XML Workflow: The Power of Abstraction

I have written before that I consider myself to not have a strong imagination. This is why I’ve spent so long on finding imagination helpers, and designing my own.

One of the reasons for this is that I think in abstract terms, and I gravitate to patterns. That is, I habitually see patterns and build around them. When it comes to developing imagination, this is something of a problem.

When it comes to designing frameworks and things that are supposed to do stuff consistently, it’s wonderful.

Comparing Headings

Years ago, I starting building my taxonomy around a simple realization. Game objects have pretty consistent content, and often about the same formatting rules. All I needed was a way to assign things things in a consistent manner.

I touched on this in a couple recent posts, but with different emphasis.

What I hadn’t done, though, is take the next step.

Game Entity Structure

Fully articulated, in my workflow today a game entity is formatted with these elements:

  • Mandatory
    • Name
    • Content (text and other document elements describing the thing, sub elements); can be empty
  • Optional
    • ‘Brief’ (one-liner describing the entity, found in feats and spells mostly)
    • Level marker
    • Types marker
    • Stat block (spells have these)
    • Prerequisites (commonly rendered in stat block)
    • Source name (often not published, but is in my working copy because I need to track them down when editing)
    • TLDR block (summary of the effects of the entity, a value-add in the WIP and Full versions)
    • Subelements (class features, domain powers, etc.)
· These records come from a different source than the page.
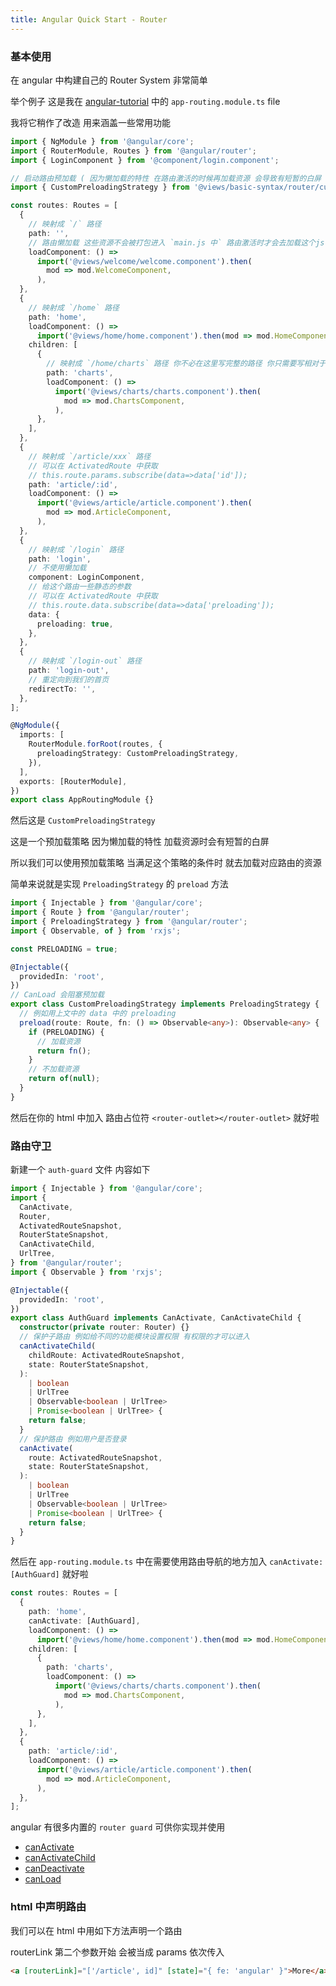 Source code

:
 ```yaml
---
title: Angular Quick Start - Router
---
```


### 基本使用

在 angular 中构建自己的 Router System 非常简单

举个例子 这是我在 [angular-tutorial](https://github.com/rick-chou/angular-tutorial) 中的 `app-routing.module.ts` file

我将它稍作了改造 用来涵盖一些常用功能

```ts
import { NgModule } from '@angular/core';
import { RouterModule, Routes } from '@angular/router';
import { LoginComponent } from '@component/login.component';

// 启动路由预加载 ( 因为懒加载的特性 在路由激活的时候再加载资源 会导致有短暂的白屏 )
import { CustomPreloadingStrategy } from '@views/basic-syntax/router/customPreloadingStrategy';

const routes: Routes = [
  {
    // 映射成 `/` 路径
    path: '',
    // 路由懒加载 这些资源不会被打包进入 `main.js 中` 路由激活时才会去加载这个js
    loadComponent: () =>
      import('@views/welcome/welcome.component').then(
        mod => mod.WelcomeComponent,
      ),
  },
  {
    // 映射成 `/home` 路径
    path: 'home',
    loadComponent: () =>
      import('@views/home/home.component').then(mod => mod.HomeComponent),
    children: [
      {
        // 映射成 `/home/charts` 路径 你不必在这里写完整的路径 你只需要写相对于父路由的路径就好了
        path: 'charts',
        loadComponent: () =>
          import('@views/charts/charts.component').then(
            mod => mod.ChartsComponent,
          ),
      },
    ],
  },
  {
    // 映射成 `/article/xxx` 路径
    // 可以在 ActivatedRoute 中获取
    // this.route.params.subscribe(data=>data['id']);
    path: 'article/:id',
    loadComponent: () =>
      import('@views/article/article.component').then(
        mod => mod.ArticleComponent,
      ),
  },
  {
    // 映射成 `/login` 路径
    path: 'login',
    // 不使用懒加载
    component: LoginComponent,
    // 给这个路由一些静态的参数
    // 可以在 ActivatedRoute 中获取
    // this.route.data.subscribe(data=>data['preloading']);
    data: {
      preloading: true,
    },
  },
  {
    // 映射成 `/login-out` 路径
    path: 'login-out',
    // 重定向到我们的首页
    redirectTo: '',
  },
];

@NgModule({
  imports: [
    RouterModule.forRoot(routes, {
      preloadingStrategy: CustomPreloadingStrategy,
    }),
  ],
  exports: [RouterModule],
})
export class AppRoutingModule {}
```

然后这是 `CustomPreloadingStrategy`

这是一个预加载策略 因为懒加载的特性 加载资源时会有短暂的白屏

所以我们可以使用预加载策略 当满足这个策略的条件时 就去加载对应路由的资源

简单来说就是实现 `PreloadingStrategy` 的 `preload` 方法

```ts
import { Injectable } from '@angular/core';
import { Route } from '@angular/router';
import { PreloadingStrategy } from '@angular/router';
import { Observable, of } from 'rxjs';

const PRELOADING = true;

@Injectable({
  providedIn: 'root',
})
// CanLoad 会阻塞预加载
export class CustomPreloadingStrategy implements PreloadingStrategy {
  // 例如用上文中的 data 中的 preloading
  preload(route: Route, fn: () => Observable<any>): Observable<any> {
    if (PRELOADING) {
      // 加载资源
      return fn();
    }
    // 不加载资源
    return of(null);
  }
}
```

然后在你的 html 中加入 路由占位符 `<router-outlet></router-outlet>` 就好啦

### 路由守卫

新建一个 `auth-guard` 文件 内容如下

```ts
import { Injectable } from '@angular/core';
import {
  CanActivate,
  Router,
  ActivatedRouteSnapshot,
  RouterStateSnapshot,
  CanActivateChild,
  UrlTree,
} from '@angular/router';
import { Observable } from 'rxjs';

@Injectable({
  providedIn: 'root',
})
export class AuthGuard implements CanActivate, CanActivateChild {
  constructor(private router: Router) {}
  // 保护子路由 例如给不同的功能模块设置权限 有权限的才可以进入
  canActivateChild(
    childRoute: ActivatedRouteSnapshot,
    state: RouterStateSnapshot,
  ):
    | boolean
    | UrlTree
    | Observable<boolean | UrlTree>
    | Promise<boolean | UrlTree> {
    return false;
  }
  // 保护路由 例如用户是否登录
  canActivate(
    route: ActivatedRouteSnapshot,
    state: RouterStateSnapshot,
  ):
    | boolean
    | UrlTree
    | Observable<boolean | UrlTree>
    | Promise<boolean | UrlTree> {
    return false;
  }
}
```

然后在 `app-routing.module.ts` 中在需要使用路由导航的地方加入 `canActivate: [AuthGuard]` 就好啦

```ts
const routes: Routes = [
  {
    path: 'home',
    canActivate: [AuthGuard],
    loadComponent: () =>
      import('@views/home/home.component').then(mod => mod.HomeComponent),
    children: [
      {
        path: 'charts',
        loadComponent: () =>
          import('@views/charts/charts.component').then(
            mod => mod.ChartsComponent,
          ),
      },
    ],
  },
  {
    path: 'article/:id',
    loadComponent: () =>
      import('@views/article/article.component').then(
        mod => mod.ArticleComponent,
      ),
  },
];
```

angular 有很多内置的 `router guard` 可供你实现并使用

- [canActivate](https://angular.cn/api/router/CanActivate)
- [canActivateChild](https://angular.cn/api/router/CanActivateChild)
- [canDeactivate](https://angular.cn/api/router/CanDeactivate)
- [canLoad](https://angular.cn/api/router/CanLoad)

### html 中声明路由

我们可以在 html 中用如下方法声明一个路由

routerLink 第二个参数开始 会被当成 params 依次传入

```html
<a [routerLink]="['/article', id]" [state]="{ fe: 'angular' }">More</a>
```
Entity child elements can be rendered several ways. The spells granted by a domain are normally presented in a list, with their ‘briefs’… but I don’t have to do it that way.

Document Structure

In my workflow today, my document structure is at the same time simpler and more complex.

Simpler, in that each document section (nested/hierarchical) has these elements:

  • Mandatory
    • Name/Title
    • Content (text and other document elements, game entities); can be empty
  • Optional
    • Metadata (author name, publication date, etc.)
    • Source name (where this content originated, often not published but is in my working copy because I need to track them down when editing)

Abstraction

The game entity structure is almost a proper superset of the document structure. If I squint a little and ignore the names of the elements, I can treat them basically the same.
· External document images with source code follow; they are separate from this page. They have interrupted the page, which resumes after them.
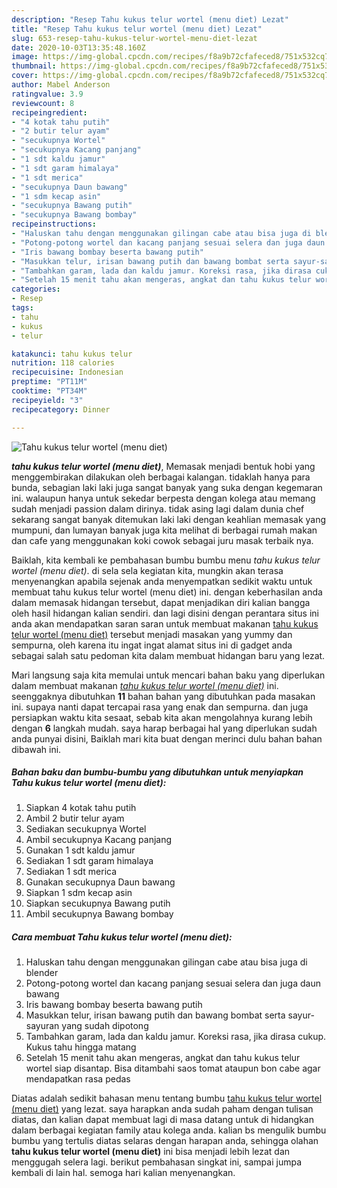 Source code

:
 ```yaml
---
description: "Resep Tahu kukus telur wortel (menu diet) Lezat"
title: "Resep Tahu kukus telur wortel (menu diet) Lezat"
slug: 653-resep-tahu-kukus-telur-wortel-menu-diet-lezat
date: 2020-10-03T13:35:48.160Z
image: https://img-global.cpcdn.com/recipes/f8a9b72cfafeced8/751x532cq70/tahu-kukus-telur-wortel-menu-diet-foto-resep-utama.jpg
thumbnail: https://img-global.cpcdn.com/recipes/f8a9b72cfafeced8/751x532cq70/tahu-kukus-telur-wortel-menu-diet-foto-resep-utama.jpg
cover: https://img-global.cpcdn.com/recipes/f8a9b72cfafeced8/751x532cq70/tahu-kukus-telur-wortel-menu-diet-foto-resep-utama.jpg
author: Mabel Anderson
ratingvalue: 3.9
reviewcount: 8
recipeingredient:
- "4 kotak tahu putih"
- "2 butir telur ayam"
- "secukupnya Wortel"
- "secukupnya Kacang panjang"
- "1 sdt kaldu jamur"
- "1 sdt garam himalaya"
- "1 sdt merica"
- "secukupnya Daun bawang"
- "1 sdm kecap asin"
- "secukupnya Bawang putih"
- "secukupnya Bawang bombay"
recipeinstructions:
- "Haluskan tahu dengan menggunakan gilingan cabe atau bisa juga di blender"
- "Potong-potong wortel dan kacang panjang sesuai selera dan juga daun bawang"
- "Iris bawang bombay beserta bawang putih"
- "Masukkan telur, irisan bawang putih dan bawang bombat serta sayur-sayuran yang sudah dipotong"
- "Tambahkan garam, lada dan kaldu jamur. Koreksi rasa, jika dirasa cukup. Kukus tahu hingga matang"
- "Setelah 15 menit tahu akan mengeras, angkat dan tahu kukus telur wortel siap disantap. Bisa ditambahi saos tomat ataupun bon cabe agar mendapatkan rasa pedas"
categories:
- Resep
tags:
- tahu
- kukus
- telur

katakunci: tahu kukus telur 
nutrition: 118 calories
recipecuisine: Indonesian
preptime: "PT11M"
cooktime: "PT34M"
recipeyield: "3"
recipecategory: Dinner

---
```



![Tahu kukus telur wortel (menu diet)](https://img-global.cpcdn.com/recipes/f8a9b72cfafeced8/751x532cq70/tahu-kukus-telur-wortel-menu-diet-foto-resep-utama.jpg)

<b><i>tahu kukus telur wortel (menu diet)</i></b>, Memasak menjadi bentuk hobi yang menggembirakan dilakukan oleh berbagai kalangan. tidaklah hanya para bunda, sebagian laki laki juga sangat banyak yang suka dengan kegemaran ini. walaupun hanya untuk sekedar berpesta dengan kolega atau memang sudah menjadi passion dalam dirinya. tidak asing lagi dalam dunia chef sekarang sangat banyak ditemukan laki laki dengan keahlian memasak yang mumpuni, dan lumayan banyak juga kita melihat di berbagai rumah makan dan cafe yang menggunakan koki cowok sebagai juru masak terbaik nya.



Baiklah, kita kembali ke pembahasan bumbu bumbu menu <i>tahu kukus telur wortel (menu diet)</i>. di sela sela kegiatan kita, mungkin akan terasa menyenangkan apabila sejenak anda menyempatkan sedikit waktu untuk membuat tahu kukus telur wortel (menu diet) ini. dengan keberhasilan anda dalam memasak hidangan tersebut, dapat menjadikan diri kalian bangga oleh hasil hidangan kalian sendiri. dan lagi disini dengan perantara situs ini anda akan mendapatkan saran saran untuk membuat makanan <u>tahu kukus telur wortel (menu diet)</u> tersebut menjadi masakan yang yummy dan sempurna, oleh karena itu ingat ingat alamat situs ini di gadget anda sebagai salah satu pedoman kita dalam membuat hidangan baru yang lezat.


Mari langsung saja kita memulai untuk mencari bahan baku yang diperlukan dalam membuat makanan <u><i>tahu kukus telur wortel (menu diet)</i></u> ini. seenggaknya dibutuhkan <b>11</b> bahan bahan yang dibutuhkan pada masakan ini. supaya nanti dapat tercapai rasa yang enak dan sempurna. dan juga persiapkan waktu kita sesaat, sebab kita akan mengolahnya kurang lebih dengan <b>6</b> langkah mudah. saya harap berbagai hal yang diperlukan sudah anda punyai disini, Baiklah mari kita buat dengan merinci dulu bahan bahan dibawah ini.

<!--inarticleads1-->

##### Bahan baku dan bumbu-bumbu yang dibutuhkan untuk menyiapkan Tahu kukus telur wortel (menu diet):

1. Siapkan 4 kotak tahu putih
1. Ambil 2 butir telur ayam
1. Sediakan secukupnya Wortel
1. Ambil secukupnya Kacang panjang
1. Gunakan 1 sdt kaldu jamur
1. Sediakan 1 sdt garam himalaya
1. Sediakan 1 sdt merica
1. Gunakan secukupnya Daun bawang
1. Siapkan 1 sdm kecap asin
1. Siapkan secukupnya Bawang putih
1. Ambil secukupnya Bawang bombay




<!--inarticleads2-->

##### Cara membuat Tahu kukus telur wortel (menu diet):

1. Haluskan tahu dengan menggunakan gilingan cabe atau bisa juga di blender
1. Potong-potong wortel dan kacang panjang sesuai selera dan juga daun bawang
1. Iris bawang bombay beserta bawang putih
1. Masukkan telur, irisan bawang putih dan bawang bombat serta sayur-sayuran yang sudah dipotong
1. Tambahkan garam, lada dan kaldu jamur. Koreksi rasa, jika dirasa cukup. Kukus tahu hingga matang
1. Setelah 15 menit tahu akan mengeras, angkat dan tahu kukus telur wortel siap disantap. Bisa ditambahi saos tomat ataupun bon cabe agar mendapatkan rasa pedas




Diatas adalah sedikit bahasan menu tentang bumbu <u>tahu kukus telur wortel (menu diet)</u> yang lezat. saya harapkan anda sudah paham dengan tulisan diatas, dan kalian dapat membuat lagi di masa datang untuk di hidangkan dalam berbagai kegiatan family atau kolega anda. kalian bs mengulik bumbu bumbu yang tertulis diatas selaras dengan harapan anda, sehingga olahan <b>tahu kukus telur wortel (menu diet)</b> ini bisa menjadi lebih lezat dan menggugah selera lagi. berikut pembahasan singkat ini, sampai jumpa kembali di lain hal. semoga hari kalian menyenangkan.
This suddenly opens up a huge taxonomy/workflow opportunity for me.

Structurally, from a coding perspective, a document entity like a chapter or section is just a really simple game entity.
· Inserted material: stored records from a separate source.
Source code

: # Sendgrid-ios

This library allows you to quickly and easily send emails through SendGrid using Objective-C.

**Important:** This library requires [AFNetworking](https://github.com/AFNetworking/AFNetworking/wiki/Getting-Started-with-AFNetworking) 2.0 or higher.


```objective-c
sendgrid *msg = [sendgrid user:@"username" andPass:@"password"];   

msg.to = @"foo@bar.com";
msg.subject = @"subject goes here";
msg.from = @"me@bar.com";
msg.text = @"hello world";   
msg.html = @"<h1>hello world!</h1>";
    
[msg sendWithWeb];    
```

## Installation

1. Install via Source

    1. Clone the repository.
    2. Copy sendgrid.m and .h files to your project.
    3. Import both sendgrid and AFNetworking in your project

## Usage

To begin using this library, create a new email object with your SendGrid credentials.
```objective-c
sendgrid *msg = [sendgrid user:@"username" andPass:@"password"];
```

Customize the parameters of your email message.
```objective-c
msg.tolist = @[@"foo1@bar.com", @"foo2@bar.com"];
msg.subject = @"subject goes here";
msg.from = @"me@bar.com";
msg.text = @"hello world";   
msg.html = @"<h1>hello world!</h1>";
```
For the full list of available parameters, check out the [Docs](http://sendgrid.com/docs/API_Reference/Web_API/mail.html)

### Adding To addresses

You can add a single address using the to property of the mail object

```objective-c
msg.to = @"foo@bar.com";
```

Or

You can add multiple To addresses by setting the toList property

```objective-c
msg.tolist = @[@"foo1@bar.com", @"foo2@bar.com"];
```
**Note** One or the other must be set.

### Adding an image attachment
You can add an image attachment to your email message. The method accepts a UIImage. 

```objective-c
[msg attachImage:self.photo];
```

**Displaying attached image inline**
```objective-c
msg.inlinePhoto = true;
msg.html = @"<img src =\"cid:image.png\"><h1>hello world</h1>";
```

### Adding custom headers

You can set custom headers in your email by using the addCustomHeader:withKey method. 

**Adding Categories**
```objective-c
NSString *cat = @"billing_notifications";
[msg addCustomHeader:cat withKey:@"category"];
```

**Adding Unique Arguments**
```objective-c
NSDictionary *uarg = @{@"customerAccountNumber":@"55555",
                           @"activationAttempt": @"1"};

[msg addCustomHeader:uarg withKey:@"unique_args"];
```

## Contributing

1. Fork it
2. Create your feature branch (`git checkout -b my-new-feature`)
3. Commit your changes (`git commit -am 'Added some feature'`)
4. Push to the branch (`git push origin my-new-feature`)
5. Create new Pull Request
  • Document element has a name/title, can have a ‘stat block’ (metadata), can have a source, and has content.
  • Game element has a name, can have a stat block, can have a source, and has content… and a bunch of other stuff.

What does this mean?

Application of Abstraction

When I started using my taxonomy, I made a distinction between game entities and document entities. This isn’t actually needed, I just realized.

I don’t need to have different rules for rendering the entities in different styles. Instead, I can define some relatively generic transformation rules that use mapped styles. That is, I can define several types of heading styles and shapes, then assign those to the entity types. When it comes time to transform, the engine doesn’t need to know about ‘feats’ or ‘classes’ or ‘chapters’, and how to decide how to render. Instead, it uses the mapping file to decide the rendering style

This makes it easy for me to have multiple mapping files, and decide at render time how to render. This solves a whole stack of problems for me.

Closing Comments

The last bit might not totally make sense to the reader. It’s late and I’m tired, and I’m not writing well. I’m not even typing well, my fingers are getting confused.